Oil and gas pipeline developers can utilize preventative maintenance programs, advanced analytics, and supply chain optimization to survive in a low price commodity environment. To control costs, developers should implement a preventive maintenance program, including a comprehensive metric system of real-time data and a bill of material documentation for all assets and spare parts. Developers can also employ advanced analytics to identify ordering patterns to better manage suppliers and install sensors to monitor for cost-intensive breakdowns. With unpredictable oil prices, planned pipeline investment may fall sharply in 2017. The pipeline developers who find innovative ways to improve operations and reduce costs will deliver more predictable performance and survive downturns.
Google announced it will use its search data to display lists of conditions related to symptoms described in searches, along with information on self-treatment options and what might warrant a doctor’s visit. By analyzing social data—including photos, videos, and tweets—providers can monitor and predict a broad range of health issues and deliver real time interventions. Innovative companies can use non-traditional data sources to identify the most clinically- and cost-effective venues in which patients will receive care. Accountable care organizations may be the first to jump on using social data as they are incentivized to manage the care continuum, not just provide episodic medical treatment.
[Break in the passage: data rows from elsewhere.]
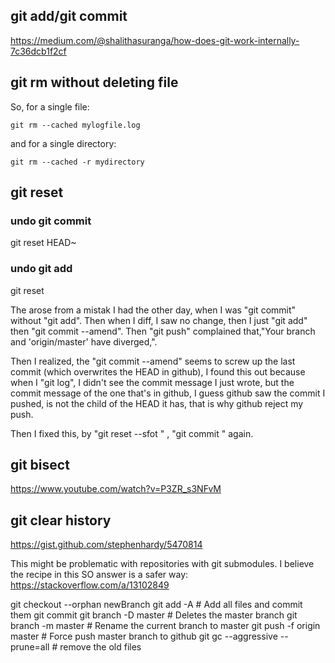 ## git add/git commit
https://medium.com/@shalithasuranga/how-does-git-work-internally-7c36dcb1f2cf
## git rm without deleting file

So, for a single file:
```
git rm --cached mylogfile.log
```
and for a single directory:
```
git rm --cached -r mydirectory
```

## git reset

### undo git commit
git reset HEAD~
### undo git add
git reset <file added wrongfully>

The arose from a mistak I had the other day, when I was "git commit" without "git add".
Then when I diff, I saw no change, then I just "git add" then "git commit --amend".
Then "git push" complained that,"Your branch and 'origin/master' have diverged,".

Then I realized, the "git commit --amend" seems to screw up the last commit (which overwrites the HEAD in github), 
I found this out because when I "git log", I didn't see the commit message I just wrote, but the commit message of the one that's in github,
I guess github saw the commit I pushed, is not the child of the HEAD it has, 
that is why github reject my push.

Then I fixed this, by "git reset --sfot <the last commit on github>" , "git commit " again.

## git bisect
https://www.youtube.com/watch?v=P3ZR_s3NFvM

## git clear history
https://gist.github.com/stephenhardy/5470814

This might be problematic with repositories with git submodules.
I believe the recipe in this SO answer is a safer way: https://stackoverflow.com/a/13102849

git checkout --orphan newBranch
git add -A  # Add all files and commit them
git commit
git branch -D master  # Deletes the master branch
git branch -m master  # Rename the current branch to master
git push -f origin master  # Force push master branch to github
git gc --aggressive --prune=all     # remove the old files
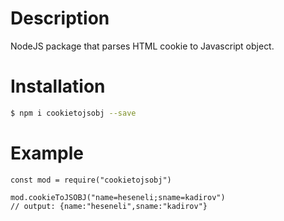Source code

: # Description
NodeJS package that parses HTML cookie to Javascript object.
# Installation
```sh
$ npm i cookietojsobj --save
```
# Example
```
const mod = require("cookietojsobj")

mod.cookieToJSOBJ("name=heseneli;sname=kadirov")
// output: {name:"heseneli",sname:"kadirov"}
```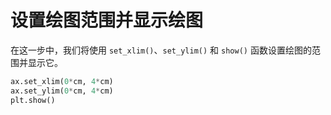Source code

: # 设置绘图范围并显示绘图

在这一步中，我们将使用 `set_xlim()`、`set_ylim()` 和 `show()` 函数设置绘图的范围并显示它。

```python
ax.set_xlim(0*cm, 4*cm)
ax.set_ylim(0*cm, 4*cm)
plt.show()
```
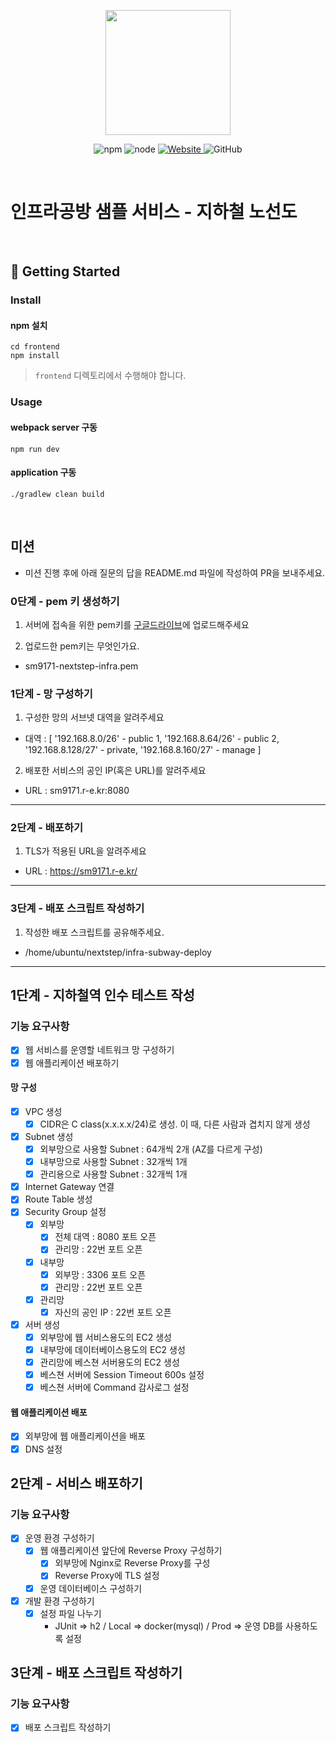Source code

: <p align="center">
    <img width="200px;" src="https://raw.githubusercontent.com/woowacourse/atdd-subway-admin-frontend/master/images/main_logo.png"/>
</p>
<p align="center">
  <img alt="npm" src="https://img.shields.io/badge/npm-%3E%3D%205.5.0-blue">
  <img alt="node" src="https://img.shields.io/badge/node-%3E%3D%209.3.0-blue">
  <a href="https://edu.nextstep.camp/c/R89PYi5H" alt="nextstep atdd">
    <img alt="Website" src="https://img.shields.io/website?url=https%3A%2F%2Fedu.nextstep.camp%2Fc%2FR89PYi5H">
  </a>
  <img alt="GitHub" src="https://img.shields.io/github/license/next-step/atdd-subway-service">
</p>

<br>

# 인프라공방 샘플 서비스 - 지하철 노선도

<br>

## 🚀 Getting Started

### Install
#### npm 설치
```
cd frontend
npm install
```
> `frontend` 디렉토리에서 수행해야 합니다.

### Usage
#### webpack server 구동
```
npm run dev
```
#### application 구동
```
./gradlew clean build
```
<br>

## 미션

* 미션 진행 후에 아래 질문의 답을 README.md 파일에 작성하여 PR을 보내주세요.

### 0단계 - pem 키 생성하기

1. 서버에 접속을 위한 pem키를 [구글드라이브](https://drive.google.com/drive/folders/1dZiCUwNeH1LMglp8dyTqqsL1b2yBnzd1?usp=sharing)에 업로드해주세요

2. 업로드한 pem키는 무엇인가요.
- sm9171-nextstep-infra.pem

### 1단계 - 망 구성하기
1. 구성한 망의 서브넷 대역을 알려주세요

- 대역 : [
  '192.168.8.0/26' - public 1,
  '192.168.8.64/26' - public 2,
  '192.168.8.128/27' - private,
  '192.168.8.160/27' - manage
]

2. 배포한 서비스의 공인 IP(혹은 URL)를 알려주세요

- URL : sm9171.r-e.kr:8080

---

### 2단계 - 배포하기
1. TLS가 적용된 URL을 알려주세요

- URL : https://sm9171.r-e.kr/

---

### 3단계 - 배포 스크립트 작성하기

1. 작성한 배포 스크립트를 공유해주세요.

- /home/ubuntu/nextstep/infra-subway-deploy

---
## 1단계 - 지하철역 인수 테스트 작성
### 기능 요구사항
- [x] 웹 서비스를 운영할 네트워크 망 구성하기
- [x] 웹 애플리케이션 배포하기

#### 망 구성
- [x] VPC 생성
  - [x] CIDR은 C class(x.x.x.x/24)로 생성. 이 때, 다른 사람과 겹치지 않게 생성
- [x] Subnet 생성
  - [x] 외부망으로 사용할 Subnet : 64개씩 2개 (AZ를 다르게 구성)
  - [x] 내부망으로 사용할 Subnet : 32개씩 1개
  - [x] 관리용으로 사용할 Subnet : 32개씩 1개
- [x] Internet Gateway 연결
- [x] Route Table 생성
- [x] Security Group 설정
  - [x] 외부망
    - [x] 전체 대역 : 8080 포트 오픈
    - [x] 관리망 : 22번 포트 오픈
  - [x] 내부망
    - [x] 외부망 : 3306 포트 오픈
    - [x] 관리망 : 22번 포트 오픈
  - [x] 관리망
    - [x] 자신의 공인 IP : 22번 포트 오픈
- [x] 서버 생성
  - [x] 외부망에 웹 서비스용도의 EC2 생성
  - [x] 내부망에 데이터베이스용도의 EC2 생성
  - [x] 관리망에 베스쳔 서버용도의 EC2 생성
  - [x] 베스쳔 서버에 Session Timeout 600s 설정
  - [x] 베스쳔 서버에 Command 감사로그 설정

#### 웹 애플리케이션 배포
- [x] 외부망에 웹 애플리케이션을 배포
- [x] DNS 설정

## 2단계 - 서비스 배포하기
### 기능 요구사항
- [x] 운영 환경 구성하기
  - [x] 웹 애플리케이션 앞단에 Reverse Proxy 구성하기
    - [x] 외부망에 Nginx로 Reverse Proxy를 구성
    - [x] Reverse Proxy에 TLS 설정
  - [x] 운영 데이터베이스 구성하기
- [x] 개발 환경 구성하기
  - [x] 설정 파일 나누기
    - JUnit => h2 / Local => docker(mysql) / Prod => 운영 DB를 사용하도록 설정

## 3단계 - 배포 스크립트 작성하기
### 기능 요구사항
- [x] 배포 스크립트 작성하기

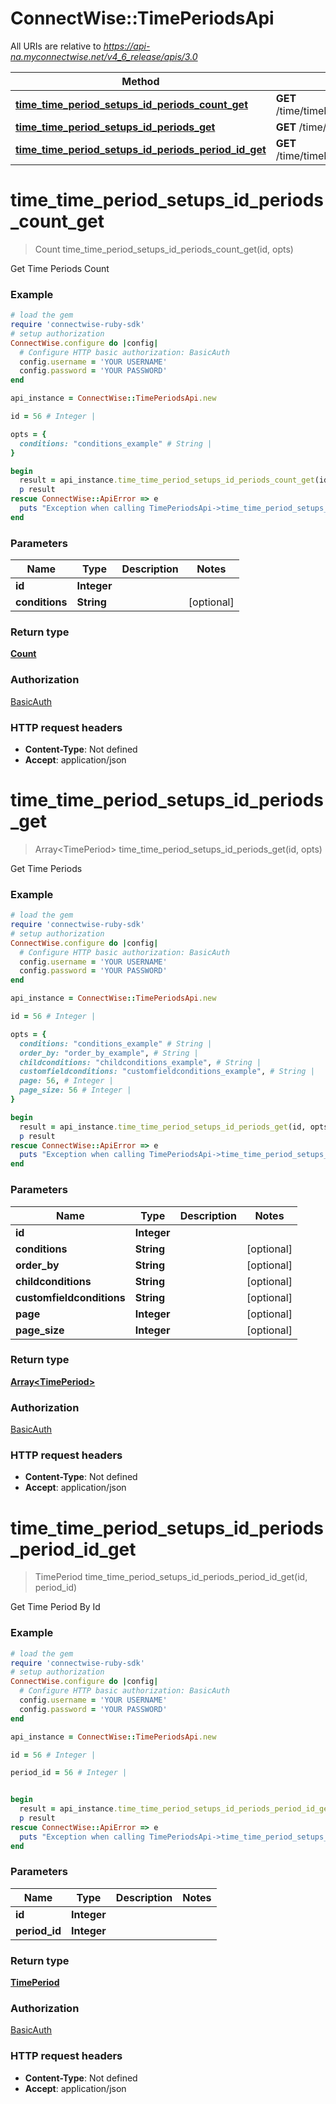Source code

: # ConnectWise::TimePeriodsApi

All URIs are relative to *https://api-na.myconnectwise.net/v4_6_release/apis/3.0*

Method | HTTP request | Description
------------- | ------------- | -------------
[**time_time_period_setups_id_periods_count_get**](TimePeriodsApi.md#time_time_period_setups_id_periods_count_get) | **GET** /time/timePeriodSetups/{id}/periods/count | 
[**time_time_period_setups_id_periods_get**](TimePeriodsApi.md#time_time_period_setups_id_periods_get) | **GET** /time/timePeriodSetups/{id}/periods | 
[**time_time_period_setups_id_periods_period_id_get**](TimePeriodsApi.md#time_time_period_setups_id_periods_period_id_get) | **GET** /time/timePeriodSetups/{id}/periods/{periodID} | 


# **time_time_period_setups_id_periods_count_get**
> Count time_time_period_setups_id_periods_count_get(id, opts)



Get Time Periods Count

### Example
```ruby
# load the gem
require 'connectwise-ruby-sdk'
# setup authorization
ConnectWise.configure do |config|
  # Configure HTTP basic authorization: BasicAuth
  config.username = 'YOUR USERNAME'
  config.password = 'YOUR PASSWORD'
end

api_instance = ConnectWise::TimePeriodsApi.new

id = 56 # Integer | 

opts = { 
  conditions: "conditions_example" # String | 
}

begin
  result = api_instance.time_time_period_setups_id_periods_count_get(id, opts)
  p result
rescue ConnectWise::ApiError => e
  puts "Exception when calling TimePeriodsApi->time_time_period_setups_id_periods_count_get: #{e}"
end
```

### Parameters

Name | Type | Description  | Notes
------------- | ------------- | ------------- | -------------
 **id** | **Integer**|  | 
 **conditions** | **String**|  | [optional] 

### Return type

[**Count**](Count.md)

### Authorization

[BasicAuth](../README.md#BasicAuth)

### HTTP request headers

 - **Content-Type**: Not defined
 - **Accept**: application/json



# **time_time_period_setups_id_periods_get**
> Array&lt;TimePeriod&gt; time_time_period_setups_id_periods_get(id, opts)



Get Time Periods

### Example
```ruby
# load the gem
require 'connectwise-ruby-sdk'
# setup authorization
ConnectWise.configure do |config|
  # Configure HTTP basic authorization: BasicAuth
  config.username = 'YOUR USERNAME'
  config.password = 'YOUR PASSWORD'
end

api_instance = ConnectWise::TimePeriodsApi.new

id = 56 # Integer | 

opts = { 
  conditions: "conditions_example" # String | 
  order_by: "order_by_example", # String | 
  childconditions: "childconditions_example", # String | 
  customfieldconditions: "customfieldconditions_example", # String | 
  page: 56, # Integer | 
  page_size: 56 # Integer | 
}

begin
  result = api_instance.time_time_period_setups_id_periods_get(id, opts)
  p result
rescue ConnectWise::ApiError => e
  puts "Exception when calling TimePeriodsApi->time_time_period_setups_id_periods_get: #{e}"
end
```

### Parameters

Name | Type | Description  | Notes
------------- | ------------- | ------------- | -------------
 **id** | **Integer**|  | 
 **conditions** | **String**|  | [optional] 
 **order_by** | **String**|  | [optional] 
 **childconditions** | **String**|  | [optional] 
 **customfieldconditions** | **String**|  | [optional] 
 **page** | **Integer**|  | [optional] 
 **page_size** | **Integer**|  | [optional] 

### Return type

[**Array&lt;TimePeriod&gt;**](TimePeriod.md)

### Authorization

[BasicAuth](../README.md#BasicAuth)

### HTTP request headers

 - **Content-Type**: Not defined
 - **Accept**: application/json



# **time_time_period_setups_id_periods_period_id_get**
> TimePeriod time_time_period_setups_id_periods_period_id_get(id, period_id)



Get Time Period By Id

### Example
```ruby
# load the gem
require 'connectwise-ruby-sdk'
# setup authorization
ConnectWise.configure do |config|
  # Configure HTTP basic authorization: BasicAuth
  config.username = 'YOUR USERNAME'
  config.password = 'YOUR PASSWORD'
end

api_instance = ConnectWise::TimePeriodsApi.new

id = 56 # Integer | 

period_id = 56 # Integer | 


begin
  result = api_instance.time_time_period_setups_id_periods_period_id_get(id, period_id)
  p result
rescue ConnectWise::ApiError => e
  puts "Exception when calling TimePeriodsApi->time_time_period_setups_id_periods_period_id_get: #{e}"
end
```

### Parameters

Name | Type | Description  | Notes
------------- | ------------- | ------------- | -------------
 **id** | **Integer**|  | 
 **period_id** | **Integer**|  | 

### Return type

[**TimePeriod**](TimePeriod.md)

### Authorization

[BasicAuth](../README.md#BasicAuth)

### HTTP request headers

 - **Content-Type**: Not defined
 - **Accept**: application/json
Social data offers tremendous growth opportunities for forward-thinking healthcare companies who find innovative ways to use data.
Airlines are using data analytics to improve customer experience in new ways. Qantas used external data sources, including weather forecasting, to predict and respond to operational issues that cause delays. “If we see there’s an expected weather event in Sydney—rather than wait for it and react, we can go to our customers the night before,” said Qantas Head of Operations Paul Frasser. “Analytics [is] putting the decision back in the customer’s hands.” Another airline, Avianca Brazil, is using analytics to study customer feedback as well as social media interactions. In an industry frequently at odds with its customers over fees, delays, and cancellations, airlines that use data transparency to improve the experience can reestablish trust and boost loyalty.